Dr. Joachim (Yogi) Reppmann
Personal & Mission Statement
I’m a historian from Germany’s northernmost state of Schleswig-Holstein and expert on the Forty-Eighters. I first came to America in 1978 as a college student after matriculating at the University of Kiel. As a potential Board member, I aim to drive impactful worldwide PR initiatives that celebrate the German-American Heritage Museum’s rich history, educate audiences about the shared German-American cultural journey, and inspire a diverse community to engage with and appreciate the museum’s invaluable contributions.
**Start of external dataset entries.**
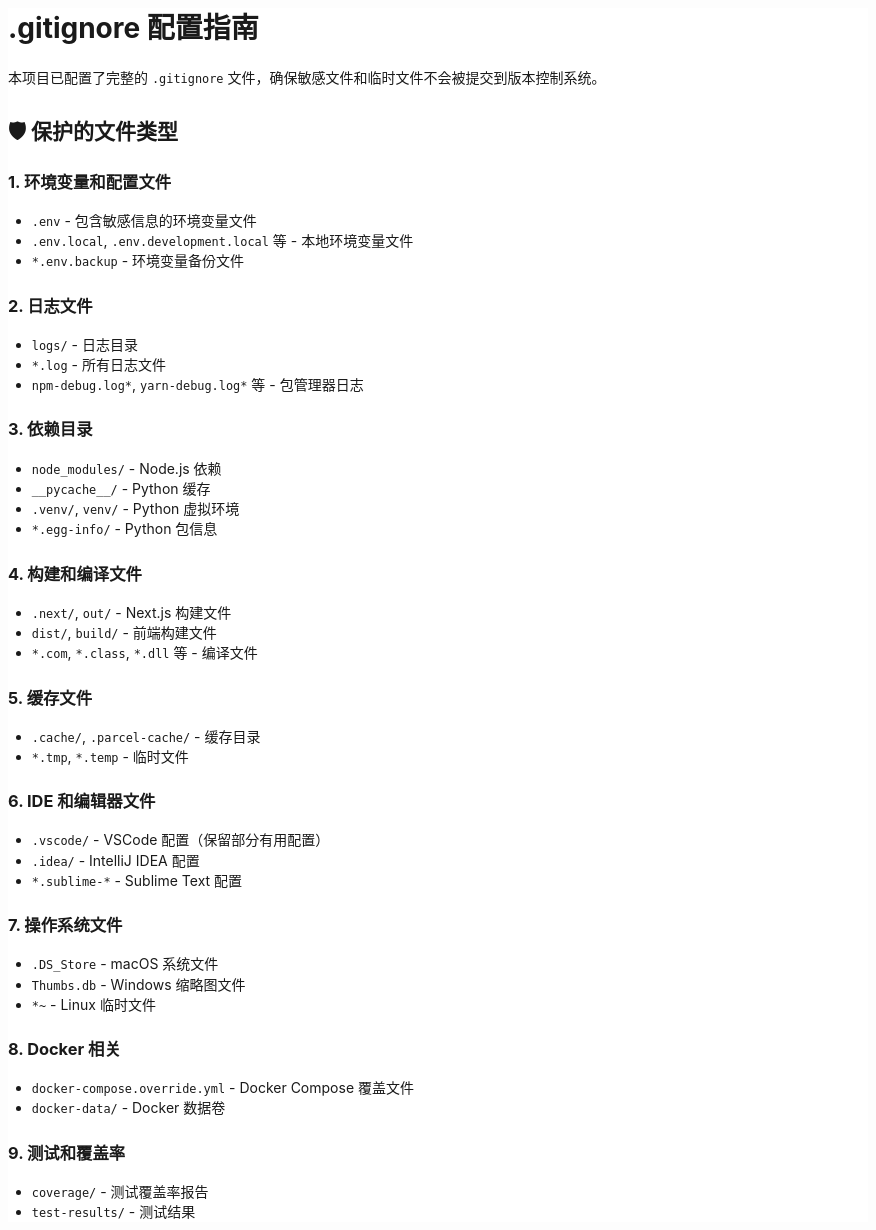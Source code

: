 # .gitignore 配置指南

本项目已配置了完整的 `.gitignore` 文件，确保敏感文件和临时文件不会被提交到版本控制系统。

## 🛡️ 保护的文件类型

### 1. **环境变量和配置文件**
- `.env` - 包含敏感信息的环境变量文件
- `.env.local`, `.env.development.local` 等 - 本地环境变量文件
- `*.env.backup` - 环境变量备份文件

### 2. **日志文件**
- `logs/` - 日志目录
- `*.log` - 所有日志文件
- `npm-debug.log*`, `yarn-debug.log*` 等 - 包管理器日志

### 3. **依赖目录**
- `node_modules/` - Node.js 依赖
- `__pycache__/` - Python 缓存
- `.venv/`, `venv/` - Python 虚拟环境
- `*.egg-info/` - Python 包信息

### 4. **构建和编译文件**
- `.next/`, `out/` - Next.js 构建文件
- `dist/`, `build/` - 前端构建文件
- `*.com`, `*.class`, `*.dll` 等 - 编译文件

### 5. **缓存文件**
- `.cache/`, `.parcel-cache/` - 缓存目录
- `*.tmp`, `*.temp` - 临时文件

### 6. **IDE 和编辑器文件**
- `.vscode/` - VSCode 配置（保留部分有用配置）
- `.idea/` - IntelliJ IDEA 配置
- `*.sublime-*` - Sublime Text 配置

### 7. **操作系统文件**
- `.DS_Store` - macOS 系统文件
- `Thumbs.db` - Windows 缩略图文件
- `*~` - Linux 临时文件

### 8. **Docker 相关**
- `docker-compose.override.yml` - Docker Compose 覆盖文件
- `docker-data/` - Docker 数据卷

### 9. **测试和覆盖率**
- `coverage/` - 测试覆盖率报告
- `test-results/` - 测试结果

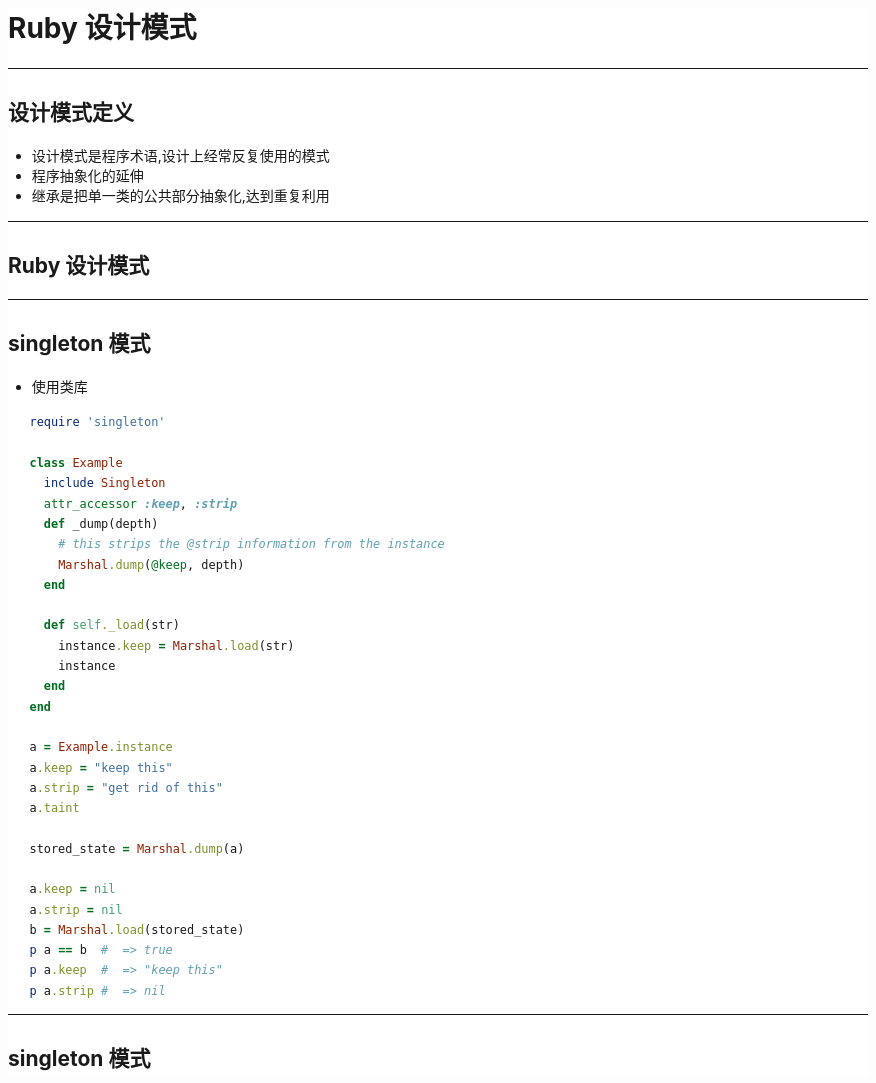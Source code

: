 # **Ruby** 设计模式

---
## 设计模式定义
- 设计模式是程序术语,设计上经常反复使用的模式
- 程序抽象化的延伸
 - 继承是把单一类的公共部分抽象化,达到重复利用

--- 
## Ruby 设计模式

---
## singleton 模式

- 使用类库

```ruby
   require 'singleton'

   class Example
     include Singleton
     attr_accessor :keep, :strip
     def _dump(depth)
       # this strips the @strip information from the instance
       Marshal.dump(@keep, depth)
     end

     def self._load(str)
       instance.keep = Marshal.load(str)
       instance
     end
   end

   a = Example.instance
   a.keep = "keep this"
   a.strip = "get rid of this"
   a.taint

   stored_state = Marshal.dump(a)

   a.keep = nil
   a.strip = nil
   b = Marshal.load(stored_state)
   p a == b  #  => true
   p a.keep  #  => "keep this"
   p a.strip #  => nil


```
---
## singleton 模式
I was born in Flensburg, Schleswig-Holstein, in 1957, and attended the Altes Gymnasium, a school founded by Danish King Frederick II in 1566. After graduation, I matriculated at the University of Kiel, where I studied history, American literature, and philosophy. In 1984, I completed my master’s thesis entitled Transplanted Ideas: The Concept of Freedom and Democracy of the Schleswig-Holstein Forty-Eighters — Origins and Effects 1846-1856.
I have written several books on notable Schleswig-Holstein emigrants and the mass migration to the United States; served as a professor of German at St. Olaf and Carleton Colleges in Northfield, Minnesota; and chaired several conferences on topics ranging from the Low German language to Forty-Eighter Hans Reimer Claussen. I have been presented with The Steuben Society of America’s History Award, 2014, for my research on the 1848 movement’s democratic impact in Germany, and the USA.
Members of the Forty-eighters made their mark in the fields of politics, education, business, journalism, the arts, and the military. Carl Schurz, perhaps the most well-known of the German Forty-eighters who settled in America, achieved great success in no less than four of these areas. His wife covered a fifth, helping develop the kindergarten in the United States.
Carl Schurz’s solution – assimilation with the retention of each newcomer’s ethnic heritage – is as valid today as it was in the nineteenth century when he first formulated it. The fusion of ethnic identities and German or American values is critically important, and Carl Schurz’s life is a worthy paradigm for all immigrants to emulate.